- Church: Catholic Church
- Archdiocese: Patriarchate of Lisbon
- Province: Lisbon
- Diocese: Funchal
- Previous post: Priest of the Portuguese Parish of Gentilly (2012–2018)

Orders
- Ordination: 28 July 1990 by Bishop Teodoro de Faria of Funchal
- Rank: Priest
- Laicized: 23 June 2021

Personal details
- Born: 1963 (age 62–63) Santa Cruz, Madeira, Portugal

= Anastácio Alves =

Madeiran Roman Catholic priest

José Anastácio Alves (born 1963) is a missing Madeiran Roman Catholic priest who exercised ecclesiastical functions in the Portuguese Parish of Gentilly, Val-de-Marne, from 2012 until 2018, before being removed from office in June that year by the Bishop of Funchal due to allegations of child abuse.

== Priesthood ==
Anastácio Alves was ordained in the Cathedral of Funchal by Bishop Teodoro Faria, on 28 July 1990, along with José Tolentino Mendonça.

After his ordination as priest, he was assigned to the Parish of Quinta Grande, where he exercised his office between 1992 and 1999. In 1999 he was transferred to Parish Nazaré, in São Martinho, where he worked until 2008.

In 2008, Alves requested to be transferred to Portuguese Catholic Mission in Switzerland, in order to provide "spiritual support" to the Portuguese community living in that country and to further pursue his Theology studies in the University of Fribourg. Bishop Carrilho approved the transfer. Alves' parishioners in Nazaré spoke out against his "sudden" departure.

Alves lived in Switzerland for four years before returning to the Portuguese Parish of Gentilly. On July 24, 2018, he was removed from office in Gentilly by the Portuguese Conference of Bishops in response to an investigation of child abuse initiated in Madeira by the Public Ministry and the Diocese of Funchal.

=== Child abuse ===
In 2005, when Bishop Teodoro de Faria was still head of the Diocese of Funchal, Alves was reported to the police as a child abuser and was made arguido the Public Ministry. This case was closed due to lack of evidence in 2007, when Alves was in charge of the Parish of Nazaré.

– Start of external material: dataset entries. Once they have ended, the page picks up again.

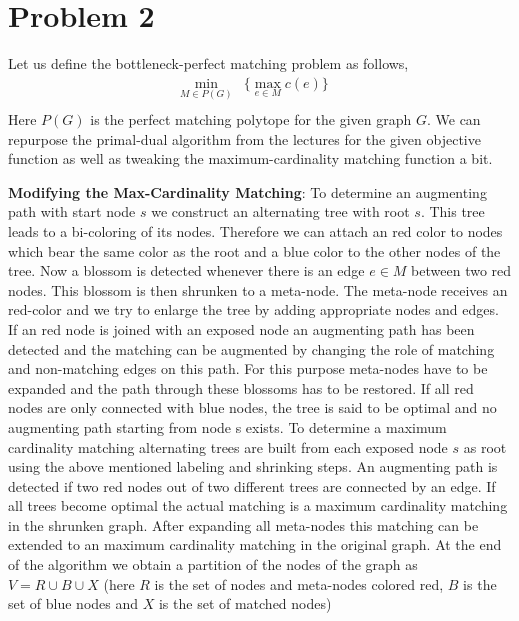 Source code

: \documentclass{article}
\numberwithin{equation}{section}
\begin{document}
\section{Problem 2}
Let us define the bottleneck-perfect matching problem as follows, 
\begin{equation*}
    \begin{array}{ccc}
        \min_{M\in{P(G)}}&\biggl\{ \max_{e\in M} c(e)\biggr\}&  \\
    \end{array}
\end{equation*}
Here $P(G)$ is the perfect matching polytope for the given graph $G$. We can repurpose the primal-dual algorithm from the lectures for the given objective function as well as tweaking the maximum-cardinality matching function a bit. 

\textbf{Modifying the Max-Cardinality Matching}: 
To determine an augmenting path with start node $s$ we construct an alternating tree with root $s$. This tree leads to a bi-coloring of its nodes. Therefore we can attach an red color to nodes which bear the same color as the root and a blue color to the other nodes of the tree. Now a blossom is detected whenever there is an edge $e \in M$ between two red nodes. This blossom is then shrunken to a meta-node. The meta-node receives an red-color and we try to enlarge the tree by adding appropriate nodes and edges. If an red node is joined with an exposed node an augmenting path has been detected and the matching can be augmented by changing the role of matching and non-matching edges on this path. For this purpose meta-nodes have to be expanded and the path through these blossoms has to be restored. If all red nodes are only connected with blue nodes, the tree is said to be optimal and no augmenting path starting from node s exists. To determine a maximum cardinality matching alternating trees are built from each exposed node $s$ as root using the above mentioned labeling and shrinking steps. An augmenting path is detected if two red nodes out of two different trees are connected by an edge. If all trees become optimal the actual matching is a maximum cardinality matching in the shrunken graph. After expanding all meta-nodes this matching can be extended to an maximum cardinality matching in the original graph. At the end of the algorithm we obtain a partition of the nodes of the graph as $V = R\cup B\cup X$ (here $R$ is the set of nodes and meta-nodes colored red, $B$ is the set of blue nodes and $X$ is the set of matched nodes) 
\end{document}
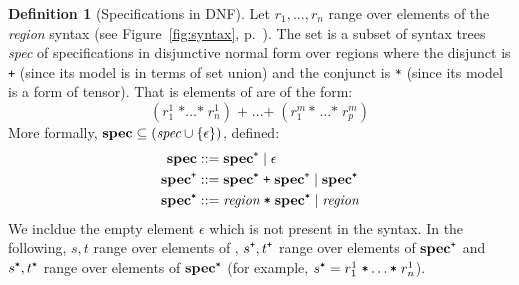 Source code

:\documentclass[9pt]{sigplanconf}
\newcounter{block}
\theoremstyle{definition}
\newtheorem{definition}[block]{Definition}
\newcommand{\term}[1]{\texttt{#1}}
\begin{document}
\begin{definition}[Specifications in DNF]
Let $r_1, ..., r_n$ range over elements of the \textit{region}
syntax (see Figure~\ref{fig:syntax}, p.~\pageref{fig:syntax}).
The set \specDNF{} is a subset of syntax trees \textit{spec}
of specifications in disjunctive normal form over regions 
where the disjunct is \term{+} (since its model is in terms of set
union) and the conjunct is \term{*} (since its model is a form of tensor).
That is elements of \specDNF{} are of the form:
\[
(r^1_{1} \; \term{*} \ldots \term{*} \; r^1_n)\; \term{+} \; \ldots 
\term{+} \; (r^m_1 \, \term{*} \; \ldots \term{*} \; r^m_p)
\]
More formally, $\textbf{spec} \subseteq (\textit{spec} \cup \{\epsilon\})$, defined:
\begin{align*}
\specDNF{} & ::= \tySum{\specDNF} \mid \epsilon \\
\tySum{\specDNF} & ::= \tyProd{\specDNF} \; \term{+} \; \tySum{\specDNF} \mid
  \tyProd{\specDNF} \\
\tyProd{\specDNF} & ::= \textit{region} \; \term{*} \; \tyProd{\specDNF} \mid
   \textit{region}
\end{align*}
We incldue the empty element $\epsilon$ which is not present in the
syntax. 
In the following, $s, t$ range over elements of
\specDNF{}, $\tySum{s}, \tySum{t}$ range over elements of 
$\tySum{\specDNF}$ and $\tyProd{s}, \tyProd{t}$ range over elements
of $\tyProd{\specDNF}$ (for example, $\tyProd{s} = r^1_{1} \; \term{*}
\ldots \term{*} \; r^1_n$).
\end{definition}

\newcommand{\exactR}{\mathsf{exact}\;}
\newcommand{\exact}[1]{\exactR(#1)}
\newcommand{\upperB}[1]{\mathsf{upper}\;(#1)}
\end{document}
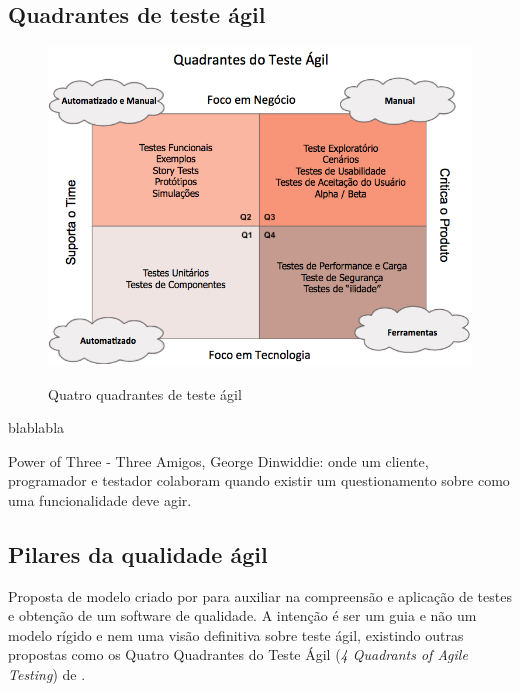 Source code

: \documentclass[
	12pt,				%
	openright,			%
	oneside,			%
	a4paper,			%
	english,			%
	brazil,				%
	]{abntex2}
\begin{document}
\subsection{Quadrantes de teste ágil}
\begin{figure}[H]
    \centering
    \caption{Quatro quadrantes de teste ágil}
    \graphicspath{ {./graphics/agile/} }
    \includegraphics[scale=0.6]{Quadrante-Teste-Agil}
    \label{fig:quatro-quadrantes}
\end{figure}

blablabla

Power of Three - Three Amigos, George Dinwiddie: onde um cliente, programador e testador colaboram quando existir um questionamento sobre como uma funcionalidade deve agir.

\subsection{Pilares da qualidade ágil}
Proposta de modelo criado por  para auxiliar na compreensão e aplicação de testes e obtenção de um software de qualidade. A intenção é ser um guia e não um modelo rígido e nem uma visão definitiva sobre teste ágil, existindo outras propostas como os Quatro Quadrantes do Teste Ágil (\emph{4 Quadrants of Agile Testing}) de .
\end{document}
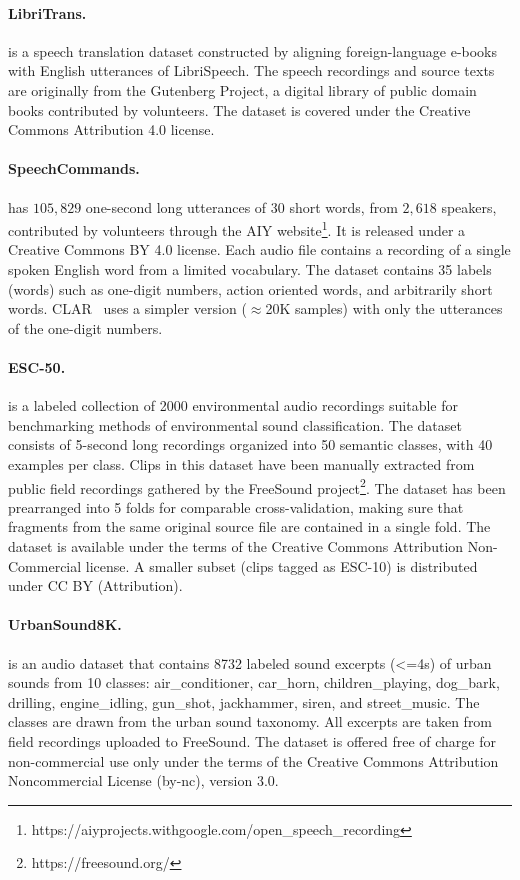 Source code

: \documentclass{article}
\begin{document}
\paragraph{LibriTrans.} \citep{libritrans} is a speech translation dataset constructed by aligning foreign-language e-books with English utterances of LibriSpeech. The speech recordings and source texts are originally from the Gutenberg Project, a digital library of public domain books contributed by volunteers. The dataset is covered under the Creative Commons Attribution 4.0 license.
\paragraph{SpeechCommands.} \citep{warden2018speech} has $105,829$ one-second long utterances of $30$ short words, from $2,618$ speakers, contributed by volunteers through the AIY website\footnote{https://aiyprojects.withgoogle.com/open\_speech\_recording}. It is released under a Creative Commons BY 4.0 license. Each audio file contains a recording of a single spoken English word from a limited vocabulary. The dataset contains 35 labels (words) such as one-digit numbers, action oriented words, and arbitrarily short words. CLAR~\citep{clar} uses a simpler version ($\approx$20K samples) with only the utterances of the one-digit numbers.
\paragraph{ESC-50.} \citep{piczak2015dataset} is a labeled collection of 2000 environmental audio recordings suitable for benchmarking methods of environmental sound classification. The dataset consists of 5-second long recordings organized into 50 semantic classes, with 40 examples per class. Clips in this dataset have been manually extracted from public field recordings gathered by the FreeSound project\footnote{https://freesound.org/}. The dataset has been prearranged into 5 folds for comparable cross-validation, making sure that fragments from the same original source file are contained in a single fold. The dataset is available under the terms of the Creative Commons Attribution Non-Commercial license. A smaller subset (clips tagged as ESC-10) is distributed under CC BY (Attribution).
\paragraph{UrbanSound8K.} \citep{Salamon:UrbanSound:ACMMM:14} is an audio dataset that contains 8732 labeled sound excerpts (<=4s) of urban sounds from 10 classes: air\_conditioner, car\_horn, children\_playing, dog\_bark, drilling, engine\_idling, gun\_shot, jackhammer, siren, and street\_music. The classes are drawn from the urban sound taxonomy. All excerpts are taken from field recordings uploaded to FreeSound. The dataset is offered free of charge for non-commercial use only under the terms of the Creative Commons Attribution Noncommercial License (by-nc), version 3.0.
\end{document}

One year after the case his closed, the recently arrived Bishop Carilho announced that Alves has requested him to be transferred to Switzerland.

On 24 July 2018, the Portuguese Conference of Bishops removed Alves from office in France in response to another alleged child abuse case being investigated in Madeira. On September 2, the same year, Bishop Carrilho suspended Alves from all ecclesiastical duties, announcing a "zero tolerance" policy and vowing to send all investigation reports and conclusions to the Congregation for the Doctrine of the Faith, in accordance with Canon Law.

The diocese has made several attempts to contact him pertaining to the child abuse investigation, but his whereabouts remain unknown. In late 2019, Alves sent a letter to the diocese "asking to be released from his priestly duties", though he refrained from disclosing his location or explaining his absence.

On 23 June 2021, the Pope Francis "acceded to the request" of Anastácio Alves for "dispensation from the obligations inherent to Holy Ordination, including priestly celibacy". Having failed to contact the said priest in order to inform him of the decision, the Diocese of Funchal "was instructed by the Congregation for the Doctrine of the Faith to make the Pope's decision public.".